Ela explicou por que a indústria farmacêutica não pode contar com o fornecimento das associações. “Essa produção é autorizada via decisão liminar. Não se pode correr o risco de ter a fabricação em larga escala interrompida a qualquer momento, porque isso significaria interromper o fornecimento a milhares de pacientes”, pontuou.
Coordenador da frente parlamentar, o deputado João Paulo (PT) frisou o papel fundamental dos estudos acadêmicos. “A pesquisa científica é extremamente importante como alicerce para embasar as políticas públicas, especialmente em saúde, pois as ações de governo devem ser fundamentadas em evidências sólidas”, avaliou.
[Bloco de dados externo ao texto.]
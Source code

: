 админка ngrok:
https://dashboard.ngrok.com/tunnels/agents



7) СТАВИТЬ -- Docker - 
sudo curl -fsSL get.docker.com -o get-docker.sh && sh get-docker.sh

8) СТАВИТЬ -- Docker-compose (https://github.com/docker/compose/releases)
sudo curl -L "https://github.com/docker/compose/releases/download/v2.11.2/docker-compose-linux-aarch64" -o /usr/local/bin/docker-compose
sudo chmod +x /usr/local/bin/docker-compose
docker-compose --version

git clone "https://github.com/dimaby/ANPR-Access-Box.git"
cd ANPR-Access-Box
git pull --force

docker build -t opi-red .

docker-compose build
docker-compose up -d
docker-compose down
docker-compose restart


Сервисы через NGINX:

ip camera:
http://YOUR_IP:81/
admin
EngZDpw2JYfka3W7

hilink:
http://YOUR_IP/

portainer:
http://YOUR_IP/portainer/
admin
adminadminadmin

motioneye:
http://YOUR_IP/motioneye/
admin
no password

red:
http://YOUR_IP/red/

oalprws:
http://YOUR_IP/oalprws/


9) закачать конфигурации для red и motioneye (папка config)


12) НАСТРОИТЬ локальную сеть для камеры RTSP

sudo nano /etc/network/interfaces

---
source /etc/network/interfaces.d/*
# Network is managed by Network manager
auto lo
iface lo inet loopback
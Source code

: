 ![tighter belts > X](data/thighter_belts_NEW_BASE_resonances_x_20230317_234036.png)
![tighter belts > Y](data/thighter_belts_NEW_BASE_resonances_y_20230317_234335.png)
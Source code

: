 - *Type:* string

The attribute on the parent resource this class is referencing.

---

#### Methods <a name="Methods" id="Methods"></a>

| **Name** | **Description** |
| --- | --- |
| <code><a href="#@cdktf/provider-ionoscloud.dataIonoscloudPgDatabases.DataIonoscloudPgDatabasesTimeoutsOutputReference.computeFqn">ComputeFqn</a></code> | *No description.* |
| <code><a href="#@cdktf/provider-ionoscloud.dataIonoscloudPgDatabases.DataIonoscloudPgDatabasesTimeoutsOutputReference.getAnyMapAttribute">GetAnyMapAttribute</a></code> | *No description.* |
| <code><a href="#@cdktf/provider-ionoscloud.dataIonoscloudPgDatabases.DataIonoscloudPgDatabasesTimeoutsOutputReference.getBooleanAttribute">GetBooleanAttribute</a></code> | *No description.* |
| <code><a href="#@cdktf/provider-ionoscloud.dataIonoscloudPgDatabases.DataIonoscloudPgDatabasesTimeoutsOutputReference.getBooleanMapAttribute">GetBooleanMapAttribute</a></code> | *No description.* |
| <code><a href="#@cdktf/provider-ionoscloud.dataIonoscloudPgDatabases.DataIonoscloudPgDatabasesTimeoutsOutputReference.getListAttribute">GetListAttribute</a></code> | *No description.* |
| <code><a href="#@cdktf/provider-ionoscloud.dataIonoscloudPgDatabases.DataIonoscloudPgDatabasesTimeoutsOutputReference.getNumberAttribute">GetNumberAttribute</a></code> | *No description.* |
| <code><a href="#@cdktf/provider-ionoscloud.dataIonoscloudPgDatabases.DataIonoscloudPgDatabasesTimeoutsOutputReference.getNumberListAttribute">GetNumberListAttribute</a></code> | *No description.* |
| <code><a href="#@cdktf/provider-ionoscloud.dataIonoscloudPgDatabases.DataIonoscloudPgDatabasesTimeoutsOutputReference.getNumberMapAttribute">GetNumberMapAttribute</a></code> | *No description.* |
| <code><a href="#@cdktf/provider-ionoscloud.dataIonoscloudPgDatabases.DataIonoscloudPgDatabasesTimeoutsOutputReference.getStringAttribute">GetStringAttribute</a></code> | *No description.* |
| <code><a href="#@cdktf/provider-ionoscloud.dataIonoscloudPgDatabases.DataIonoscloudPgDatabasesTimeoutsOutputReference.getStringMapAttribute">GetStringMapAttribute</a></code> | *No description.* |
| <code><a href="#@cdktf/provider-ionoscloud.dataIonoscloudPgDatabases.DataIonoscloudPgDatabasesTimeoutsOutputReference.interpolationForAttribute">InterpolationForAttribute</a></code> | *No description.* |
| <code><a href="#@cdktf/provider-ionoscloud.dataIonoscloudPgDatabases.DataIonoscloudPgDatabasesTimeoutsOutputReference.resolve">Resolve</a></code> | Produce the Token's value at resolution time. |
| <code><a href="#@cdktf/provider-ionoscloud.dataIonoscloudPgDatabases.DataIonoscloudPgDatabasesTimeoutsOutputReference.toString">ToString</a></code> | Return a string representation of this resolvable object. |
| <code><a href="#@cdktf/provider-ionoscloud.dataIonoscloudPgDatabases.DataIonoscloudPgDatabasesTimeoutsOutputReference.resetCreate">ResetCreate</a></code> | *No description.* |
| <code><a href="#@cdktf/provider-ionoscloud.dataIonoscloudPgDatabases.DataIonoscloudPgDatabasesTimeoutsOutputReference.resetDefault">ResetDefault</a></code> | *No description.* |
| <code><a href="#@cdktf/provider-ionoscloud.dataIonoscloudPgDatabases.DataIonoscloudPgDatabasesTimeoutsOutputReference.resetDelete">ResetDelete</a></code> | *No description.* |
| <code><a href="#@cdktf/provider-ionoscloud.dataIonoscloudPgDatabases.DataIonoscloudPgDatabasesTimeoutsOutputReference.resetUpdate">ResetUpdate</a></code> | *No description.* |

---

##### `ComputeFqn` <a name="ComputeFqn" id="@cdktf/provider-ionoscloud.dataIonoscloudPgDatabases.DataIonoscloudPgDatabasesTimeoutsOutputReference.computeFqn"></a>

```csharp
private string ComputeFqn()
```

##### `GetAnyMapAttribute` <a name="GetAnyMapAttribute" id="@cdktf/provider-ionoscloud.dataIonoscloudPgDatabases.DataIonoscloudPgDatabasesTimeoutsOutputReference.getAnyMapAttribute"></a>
Para Luciano Duque (Solidariedade), é importante envolver o Congresso Nacional na discussão. “Nós como legisladores estaduais temos um limite de atuação nesse caso. É necessário que haja uma definição na esfera nacional, e precisamos entender em que ponto está esse debate em Brasília para buscar a melhor solução”, afirmou o parlamentar.
João Paulo sugeriu uma articulação entre as casas legislativas do Nordeste e a bancada federal, no intuito de unir forças e fazer pressão para agilizar a regulamentação em todo o país. Também participaram do encontro representações da Fiocruz, do Banco do Nordeste do Brasil (BNB) e da Ordem dos Advogados do Brasil em Pernambuco (OAB-PE).